Choosing a Pipeline

In Rasa Open Source, incoming messages are processed by a sequence of components. These components are executed one after another in a so-called processing pipeline defined in your config.yml. Choosing an NLU pipeline allows you to customize your model and finetune it on your dataset.

Note

With Rasa 1.8.0 we updated some components and deprecated all existing pipeline templates. However, any of the old terminology will still behave the same way as it did before!

Warning

We deprecated all existing pipeline templates (e.g. supervised_embeddings). Please list any components you want to use directly in the configuration file. See How to Choose a Pipeline for recommended starting configurations, or Pipeline Templates (deprecated) for more information.

How to Choose a Pipeline

The Short Answer

If your training data is in English, a good starting point is the following pipeline:

language: "en"

pipeline:
  - name: ConveRTTokenizer
  - name: ConveRTFeaturizer
  - name: RegexFeaturizer
  - name: LexicalSyntacticFeaturizer
  - name: CountVectorsFeaturizer
  - name: CountVectorsFeaturizer
    analyzer: "char_wb"
    min_ngram: 1
    max_ngram: 4
  - name: DIETClassifier
    epochs: 100
  - name: EntitySynonymMapper
  - name: ResponseSelector
    epochs: 100

If your training data is not in English, start with the following pipeline:

language: "fr"  # your two-letter language code

pipeline:
  - name: WhitespaceTokenizer
  - name: RegexFeaturizer
  - name: LexicalSyntacticFeaturizer
  - name: CountVectorsFeaturizer
  - name: CountVectorsFeaturizer
    analyzer: "char_wb"
    min_ngram: 1
    max_ngram: 4
  - name: DIETClassifier
    epochs: 100
  - name: EntitySynonymMapper
  - name: ResponseSelector
    epochs: 100

A Longer Answer

language: "en"

pipeline:
  - name: ConveRTTokenizer
  - name: ConveRTFeaturizer
  - name: RegexFeaturizer
  - name: LexicalSyntacticFeaturizer
  - name: CountVectorsFeaturizer
  - name: CountVectorsFeaturizer
    analyzer: "char_wb"
    min_ngram: 1
    max_ngram: 4
  - name: DIETClassifier
    epochs: 100
  - name: EntitySynonymMapper
  - name: ResponseSelector
    epochs: 100

The pipeline contains the ConveRTFeaturizer that provides pre-trained word embeddings of the user utterance. Pre-trained word embeddings are helpful as they already encode some kind of linguistic knowledge. For example, if you have a sentence like “I want to buy apples” in your training data, and Rasa is asked to predict the intent for “get pears”, your model already knows that the words “apples” and “pears” are very similar. This is especially useful if you don’t have enough training data. The advantage of the ConveRTFeaturizer is that it doesn’t treat each word of the user message independently, but creates a contextual vector representation for the complete sentence. However, ConveRT is only available in English.

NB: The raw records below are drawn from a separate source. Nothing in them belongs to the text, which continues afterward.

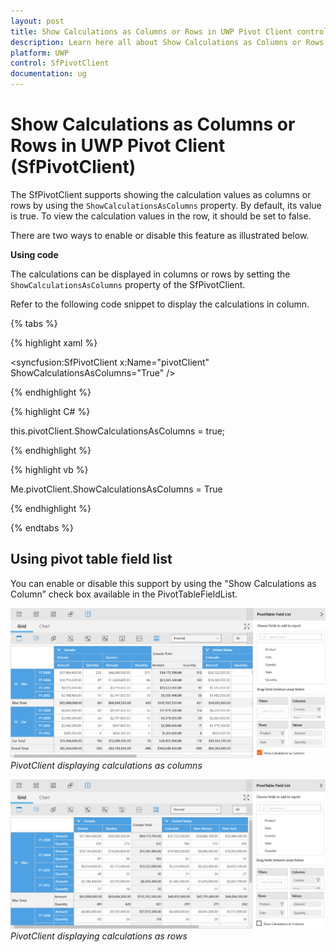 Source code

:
 ```yaml
---
layout: post
title: Show Calculations as Columns or Rows in UWP Pivot Client control | Syncfusion
description: Learn here all about Show Calculations as Columns or Rows support in Syncfusion UWP Pivot Client (SfPivotClient) control and more.
platform: UWP
control: SfPivotClient
documentation: ug
---
```


# Show Calculations as Columns or Rows in UWP Pivot Client (SfPivotClient)

The SfPivotClient supports showing the calculation values as columns or rows by using the `ShowCalculationsAsColumns` property. By default, its value is true. To view the calculation values in the row, it should be set to false.

There are two ways to enable or disable this feature as illustrated below.

**Using code**

The calculations can be displayed in columns or rows by setting the `ShowCalculationsAsColumns` property of the SfPivotClient.

Refer to the following code snippet to display the calculations in column.

{% tabs %}

{% highlight xaml %}

<syncfusion:SfPivotClient x:Name="pivotClient" ShowCalculationsAsColumns="True" />

{% endhighlight %}

{% highlight C# %}

this.pivotClient.ShowCalculationsAsColumns = true;

{% endhighlight %}

{% highlight vb %}

Me.pivotClient.ShowCalculationsAsColumns = True

{% endhighlight %}

{% endtabs %}

## Using pivot table field list

You can enable or disable this support by using the "Show Calculations as Column” check box available in the PivotTableFieldList.

![Show-Calculations-As-Columns_image1](Show-Calculations-As-Columns-Rows_images/Show-Calculations-As-Columns_image1.png)
_PivotClient displaying calculations as columns_

![Show-Calculations-As-Columns_image2](Show-Calculations-As-Columns-Rows_images/Show-Calculations-As-Columns_image2.png)
_PivotClient displaying calculations as rows_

language: "fr"  # your two-letter language code

pipeline:
  - name: SpacyNLP
  - name: SpacyTokenizer
  - name: SpacyFeaturizer
  - name: RegexFeaturizer
  - name: LexicalSyntacticFeaturizer
  - name: CountVectorsFeaturizer
  - name: CountVectorsFeaturizer
    analyzer: "char_wb"
    min_ngram: 1
    max_ngram: 4
  - name: DIETClassifier
    epochs: 100
  - name: EntitySynonymMapper
  - name: ResponseSelector
    epochs: 100

It uses the SpacyFeaturizer instead of the ConveRTFeaturizer. SpacyFeaturizer provides pre-trained word embeddings from either GloVe or fastText in many different languages (see Pre-trained Word Vectors).

language: "fr"  # your two-letter language code

pipeline:
  - name: WhitespaceTokenizer
  - name: RegexFeaturizer
  - name: LexicalSyntacticFeaturizer
  - name: CountVectorsFeaturizer
  - name: CountVectorsFeaturizer
    analyzer: "char_wb"
    min_ngram: 1
    max_ngram: 4
  - name: DIETClassifier
    epochs: 100
  - name: EntitySynonymMapper
  - name: ResponseSelector
    epochs: 100

Note

We encourage everyone to define their own pipeline by listing the names of the components you want to use. You can find the details of each component in Components. If you want to use custom components in your pipeline, see Custom NLU Components.

Choosing the Right Components

There are components for entity extraction, for intent classification, response selection, pre-processing, and others. You can learn more about any specific component on the Components page. If you want to add your own component, for example to run a spell-check or to do sentiment analysis, check out Custom NLU Components.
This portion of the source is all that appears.